REQUIRED WORK: Please work out how many lines in the data below hold the word "Concurrent", and state only the number.

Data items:

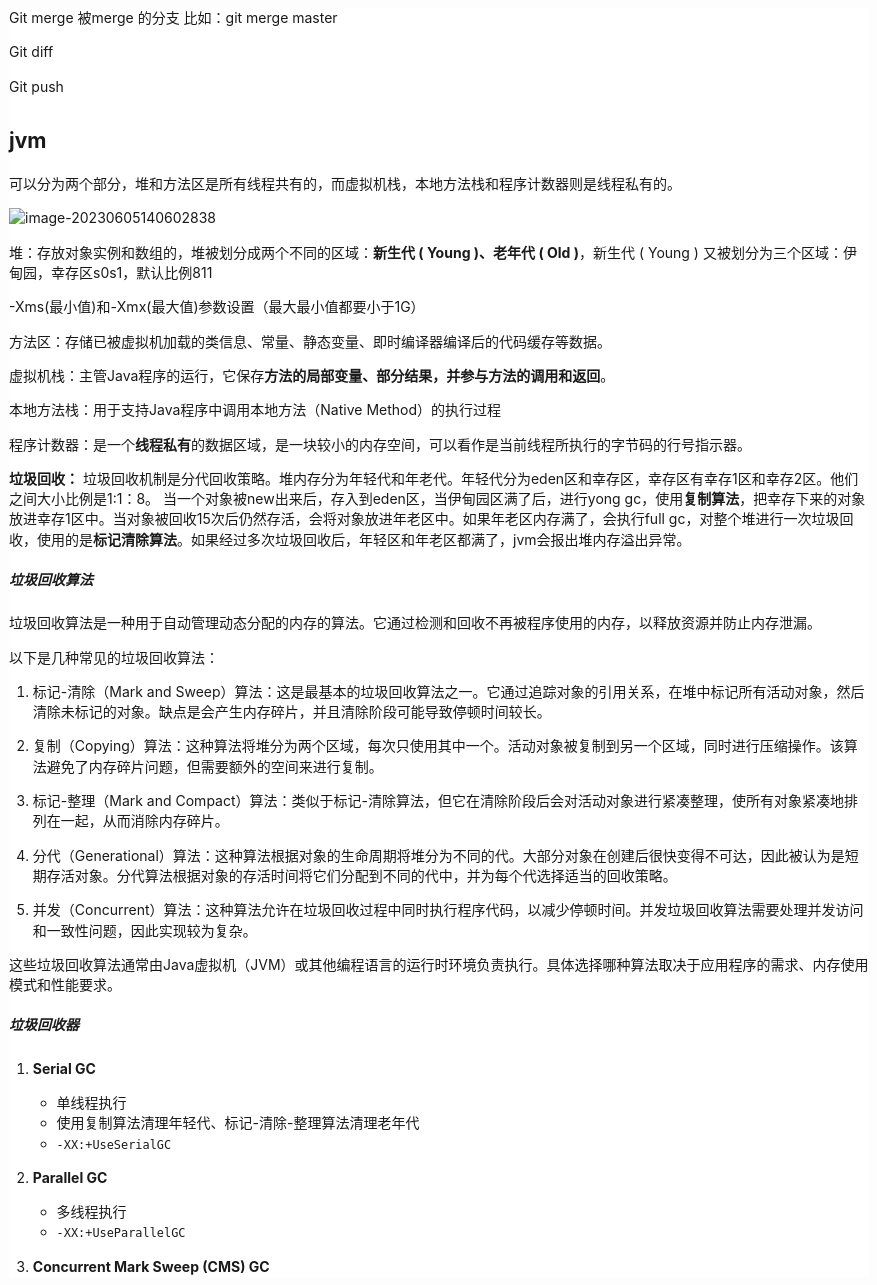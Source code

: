 Git merge 被merge 的分支 比如：git merge master

Git diff

Git push

## jvm

可以分为两个部分，堆和方法区是所有线程共有的，而虚拟机栈，本地方法栈和程序计数器则是线程私有的。

![image-20230605140602838](https://s2.loli.net/2023/06/05/23AGNugjaoZBlhk.png)

堆：存放对象实例和数组的，堆被划分成两个不同的区域：**新生代 ( Young )、老年代 ( Old )**，新生代 ( Young ) 又被划分为三个区域：伊甸园，幸存区s0s1，默认比例811

-Xms(最小值)和-Xmx(最大值)参数设置（最大最小值都要小于1G）

方法区：存储已被虚拟机加载的类信息、常量、静态变量、即时编译器编译后的代码缓存等数据。

虚拟机栈：主管Java程序的运行，它保存**方法的局部变量、部分结果，并参与方法的调用和返回**。

本地方法栈：用于支持Java程序中调用本地方法（Native Method）的执行过程

程序计数器：是一个**线程私有**的数据区域，是一块较小的内存空间，可以看作是当前线程所执行的字节码的行号指示器。



**垃圾回收：** 垃圾回收机制是分代回收策略。堆内存分为年轻代和年老代。年轻代分为eden区和幸存区，幸存区有幸存1区和幸存2区。他们之间大小比例是1:1：8。 当一个对象被new出来后，存入到eden区，当伊甸园区满了后，进行yong gc，使用**复制算法**，把幸存下来的对象放进幸存1区中。当对象被回收15次后仍然存活，会将对象放进年老区中。如果年老区内存满了，会执行full gc，对整个堆进行一次垃圾回收，使用的是**标记清除算法**。如果经过多次垃圾回收后，年轻区和年老区都满了，jvm会报出堆内存溢出异常。

##### 垃圾回收算法

垃圾回收算法是一种用于自动管理动态分配的内存的算法。它通过检测和回收不再被程序使用的内存，以释放资源并防止内存泄漏。

以下是几种常见的垃圾回收算法：

1. 标记-清除（Mark and Sweep）算法：这是最基本的垃圾回收算法之一。它通过追踪对象的引用关系，在堆中标记所有活动对象，然后清除未标记的对象。缺点是会产生内存碎片，并且清除阶段可能导致停顿时间较长。

2. 复制（Copying）算法：这种算法将堆分为两个区域，每次只使用其中一个。活动对象被复制到另一个区域，同时进行压缩操作。该算法避免了内存碎片问题，但需要额外的空间来进行复制。

3. 标记-整理（Mark and Compact）算法：类似于标记-清除算法，但它在清除阶段后会对活动对象进行紧凑整理，使所有对象紧凑地排列在一起，从而消除内存碎片。

4. 分代（Generational）算法：这种算法根据对象的生命周期将堆分为不同的代。大部分对象在创建后很快变得不可达，因此被认为是短期存活对象。分代算法根据对象的存活时间将它们分配到不同的代中，并为每个代选择适当的回收策略。

5. 并发（Concurrent）算法：这种算法允许在垃圾回收过程中同时执行程序代码，以减少停顿时间。并发垃圾回收算法需要处理并发访问和一致性问题，因此实现较为复杂。

这些垃圾回收算法通常由Java虚拟机（JVM）或其他编程语言的运行时环境负责执行。具体选择哪种算法取决于应用程序的需求、内存使用模式和性能要求。

##### 垃圾回收器

1. **Serial GC**

   * 单线程执行
   * 使用复制算法清理年轻代、标记-清除-整理算法清理老年代
   * `-XX:+UseSerialGC`
2. **Parallel GC**

   * 多线程执行
   * `-XX:+UseParallelGC`
3. **Concurrent Mark Sweep (CMS) GC**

YOUR RESPONSE: 2